→ ACTIVITY: Reply with one number: the count of lines in the data that hold the string "Criteria".

→ DATASET EXTRACT:
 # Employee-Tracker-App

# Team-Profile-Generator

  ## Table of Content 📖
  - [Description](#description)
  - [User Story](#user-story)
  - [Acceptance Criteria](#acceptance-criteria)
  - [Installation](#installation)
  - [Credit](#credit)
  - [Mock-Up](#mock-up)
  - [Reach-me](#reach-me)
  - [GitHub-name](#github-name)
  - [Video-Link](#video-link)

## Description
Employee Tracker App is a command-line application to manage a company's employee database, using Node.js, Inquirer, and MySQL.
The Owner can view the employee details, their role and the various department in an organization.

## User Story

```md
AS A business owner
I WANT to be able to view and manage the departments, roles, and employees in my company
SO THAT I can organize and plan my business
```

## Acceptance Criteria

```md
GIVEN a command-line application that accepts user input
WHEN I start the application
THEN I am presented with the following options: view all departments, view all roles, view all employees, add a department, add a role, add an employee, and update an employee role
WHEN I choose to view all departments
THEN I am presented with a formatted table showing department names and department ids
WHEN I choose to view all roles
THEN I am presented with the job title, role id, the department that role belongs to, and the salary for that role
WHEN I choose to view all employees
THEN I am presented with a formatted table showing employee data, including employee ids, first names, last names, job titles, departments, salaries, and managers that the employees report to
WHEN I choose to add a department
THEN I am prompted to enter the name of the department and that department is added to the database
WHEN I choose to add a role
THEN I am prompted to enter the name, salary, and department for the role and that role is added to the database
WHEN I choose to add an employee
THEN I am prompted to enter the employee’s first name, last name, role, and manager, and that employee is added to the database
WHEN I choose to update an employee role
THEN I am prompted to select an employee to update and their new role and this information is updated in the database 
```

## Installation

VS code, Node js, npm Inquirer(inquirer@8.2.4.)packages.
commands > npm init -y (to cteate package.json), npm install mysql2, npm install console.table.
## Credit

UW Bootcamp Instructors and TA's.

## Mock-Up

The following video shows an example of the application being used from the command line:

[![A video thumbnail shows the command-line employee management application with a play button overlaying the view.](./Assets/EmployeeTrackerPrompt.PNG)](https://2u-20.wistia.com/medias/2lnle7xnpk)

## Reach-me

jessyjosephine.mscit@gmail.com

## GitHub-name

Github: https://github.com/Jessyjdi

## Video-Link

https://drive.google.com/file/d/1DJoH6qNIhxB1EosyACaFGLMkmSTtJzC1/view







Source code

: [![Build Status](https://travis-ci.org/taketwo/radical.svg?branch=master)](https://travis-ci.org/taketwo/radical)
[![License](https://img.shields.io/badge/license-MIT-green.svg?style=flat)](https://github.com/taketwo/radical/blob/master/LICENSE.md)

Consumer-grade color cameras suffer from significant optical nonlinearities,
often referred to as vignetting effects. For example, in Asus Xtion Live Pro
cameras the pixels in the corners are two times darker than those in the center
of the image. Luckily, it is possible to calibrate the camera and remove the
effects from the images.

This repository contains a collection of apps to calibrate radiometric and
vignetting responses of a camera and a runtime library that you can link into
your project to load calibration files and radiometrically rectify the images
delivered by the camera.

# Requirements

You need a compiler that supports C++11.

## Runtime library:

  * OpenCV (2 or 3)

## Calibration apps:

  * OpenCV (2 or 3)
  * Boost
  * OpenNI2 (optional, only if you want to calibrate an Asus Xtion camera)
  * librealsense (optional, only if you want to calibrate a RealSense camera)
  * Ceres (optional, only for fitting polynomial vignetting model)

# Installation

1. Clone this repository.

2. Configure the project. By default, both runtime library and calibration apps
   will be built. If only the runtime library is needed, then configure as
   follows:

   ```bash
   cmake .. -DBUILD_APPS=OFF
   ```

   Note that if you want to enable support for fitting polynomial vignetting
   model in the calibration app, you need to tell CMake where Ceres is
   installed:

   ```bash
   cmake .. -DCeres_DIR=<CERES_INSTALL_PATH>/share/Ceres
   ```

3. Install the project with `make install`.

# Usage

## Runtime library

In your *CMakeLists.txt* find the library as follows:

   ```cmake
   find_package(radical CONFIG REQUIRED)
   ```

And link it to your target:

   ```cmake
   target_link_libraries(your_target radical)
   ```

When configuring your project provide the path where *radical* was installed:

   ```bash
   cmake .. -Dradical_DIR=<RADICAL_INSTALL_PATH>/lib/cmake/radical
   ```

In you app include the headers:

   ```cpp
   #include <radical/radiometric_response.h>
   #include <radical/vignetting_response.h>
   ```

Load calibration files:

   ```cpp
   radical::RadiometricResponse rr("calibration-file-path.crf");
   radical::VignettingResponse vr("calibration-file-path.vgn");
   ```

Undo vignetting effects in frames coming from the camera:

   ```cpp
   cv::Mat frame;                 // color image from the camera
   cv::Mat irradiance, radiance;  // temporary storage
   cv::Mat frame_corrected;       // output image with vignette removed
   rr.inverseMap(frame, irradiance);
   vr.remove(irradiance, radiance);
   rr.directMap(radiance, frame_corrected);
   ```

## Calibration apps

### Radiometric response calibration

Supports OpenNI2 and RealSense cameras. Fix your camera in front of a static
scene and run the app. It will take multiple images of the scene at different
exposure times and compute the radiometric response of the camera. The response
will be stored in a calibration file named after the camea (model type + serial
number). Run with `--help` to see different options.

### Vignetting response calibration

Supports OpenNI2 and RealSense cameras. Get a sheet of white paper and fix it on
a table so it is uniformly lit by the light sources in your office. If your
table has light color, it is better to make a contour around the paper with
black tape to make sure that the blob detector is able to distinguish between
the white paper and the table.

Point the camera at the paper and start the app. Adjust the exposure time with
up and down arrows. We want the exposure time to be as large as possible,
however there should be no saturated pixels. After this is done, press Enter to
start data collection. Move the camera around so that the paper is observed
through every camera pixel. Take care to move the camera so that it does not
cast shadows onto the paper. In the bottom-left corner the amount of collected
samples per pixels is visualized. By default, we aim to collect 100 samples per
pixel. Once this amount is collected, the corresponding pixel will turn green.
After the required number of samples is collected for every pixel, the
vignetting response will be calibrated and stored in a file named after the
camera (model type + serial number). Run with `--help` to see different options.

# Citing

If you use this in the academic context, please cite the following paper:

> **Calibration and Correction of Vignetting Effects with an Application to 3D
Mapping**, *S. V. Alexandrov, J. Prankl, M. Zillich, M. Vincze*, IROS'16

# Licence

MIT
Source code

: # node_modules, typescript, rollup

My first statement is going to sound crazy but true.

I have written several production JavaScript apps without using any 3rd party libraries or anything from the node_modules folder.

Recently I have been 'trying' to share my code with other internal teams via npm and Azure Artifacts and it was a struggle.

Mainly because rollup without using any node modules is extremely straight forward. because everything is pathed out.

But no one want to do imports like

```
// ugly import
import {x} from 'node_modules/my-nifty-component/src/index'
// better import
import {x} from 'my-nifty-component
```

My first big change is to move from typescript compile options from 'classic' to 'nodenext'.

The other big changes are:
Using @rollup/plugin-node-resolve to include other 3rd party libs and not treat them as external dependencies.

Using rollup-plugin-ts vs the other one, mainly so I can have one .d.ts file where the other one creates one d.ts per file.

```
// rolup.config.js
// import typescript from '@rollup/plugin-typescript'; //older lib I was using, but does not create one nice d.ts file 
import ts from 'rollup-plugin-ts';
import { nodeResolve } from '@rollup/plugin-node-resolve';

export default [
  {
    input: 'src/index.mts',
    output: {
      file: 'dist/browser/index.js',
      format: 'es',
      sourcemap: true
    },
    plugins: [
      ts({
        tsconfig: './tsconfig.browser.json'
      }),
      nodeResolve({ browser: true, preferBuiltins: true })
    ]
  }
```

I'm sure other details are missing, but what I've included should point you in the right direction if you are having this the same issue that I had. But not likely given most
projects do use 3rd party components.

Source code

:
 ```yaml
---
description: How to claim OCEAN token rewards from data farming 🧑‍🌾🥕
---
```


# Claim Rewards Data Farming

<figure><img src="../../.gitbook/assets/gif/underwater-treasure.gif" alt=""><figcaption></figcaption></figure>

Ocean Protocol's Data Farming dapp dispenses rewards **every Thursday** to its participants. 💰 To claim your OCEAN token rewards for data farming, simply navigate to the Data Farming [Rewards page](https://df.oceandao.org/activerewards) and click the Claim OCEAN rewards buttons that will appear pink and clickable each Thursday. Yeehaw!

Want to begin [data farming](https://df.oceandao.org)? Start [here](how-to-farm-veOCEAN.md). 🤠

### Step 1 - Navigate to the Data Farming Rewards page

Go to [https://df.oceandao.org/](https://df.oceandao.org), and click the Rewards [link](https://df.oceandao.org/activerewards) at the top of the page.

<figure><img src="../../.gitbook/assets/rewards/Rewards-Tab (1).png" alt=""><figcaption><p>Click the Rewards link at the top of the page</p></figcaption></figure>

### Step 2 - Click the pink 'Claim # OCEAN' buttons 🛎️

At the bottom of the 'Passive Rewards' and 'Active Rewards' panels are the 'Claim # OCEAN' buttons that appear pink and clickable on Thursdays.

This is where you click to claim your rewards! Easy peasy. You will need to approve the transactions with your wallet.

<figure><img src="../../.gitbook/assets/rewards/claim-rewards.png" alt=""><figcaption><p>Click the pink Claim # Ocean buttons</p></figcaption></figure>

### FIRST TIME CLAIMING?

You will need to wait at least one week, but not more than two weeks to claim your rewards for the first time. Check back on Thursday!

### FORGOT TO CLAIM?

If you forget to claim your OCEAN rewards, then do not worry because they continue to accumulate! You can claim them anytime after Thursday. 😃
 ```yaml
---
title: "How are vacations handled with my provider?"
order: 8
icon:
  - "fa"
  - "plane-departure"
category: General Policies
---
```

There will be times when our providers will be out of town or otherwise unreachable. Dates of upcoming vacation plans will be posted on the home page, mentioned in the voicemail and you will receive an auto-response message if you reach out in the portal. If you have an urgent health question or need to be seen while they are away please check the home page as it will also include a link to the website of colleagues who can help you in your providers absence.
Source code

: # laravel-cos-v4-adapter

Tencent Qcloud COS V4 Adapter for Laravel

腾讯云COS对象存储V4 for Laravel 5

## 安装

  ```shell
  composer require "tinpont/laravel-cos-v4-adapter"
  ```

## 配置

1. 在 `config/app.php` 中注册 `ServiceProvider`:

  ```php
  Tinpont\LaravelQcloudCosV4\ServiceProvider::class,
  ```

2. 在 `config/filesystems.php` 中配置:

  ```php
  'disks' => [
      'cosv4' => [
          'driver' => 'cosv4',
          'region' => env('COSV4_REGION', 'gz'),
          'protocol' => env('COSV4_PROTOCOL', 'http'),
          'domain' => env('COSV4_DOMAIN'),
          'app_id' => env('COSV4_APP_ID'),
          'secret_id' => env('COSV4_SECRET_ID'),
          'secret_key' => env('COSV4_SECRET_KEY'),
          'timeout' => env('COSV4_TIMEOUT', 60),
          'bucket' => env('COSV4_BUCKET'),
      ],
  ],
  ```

→ ANSWER BOX: 2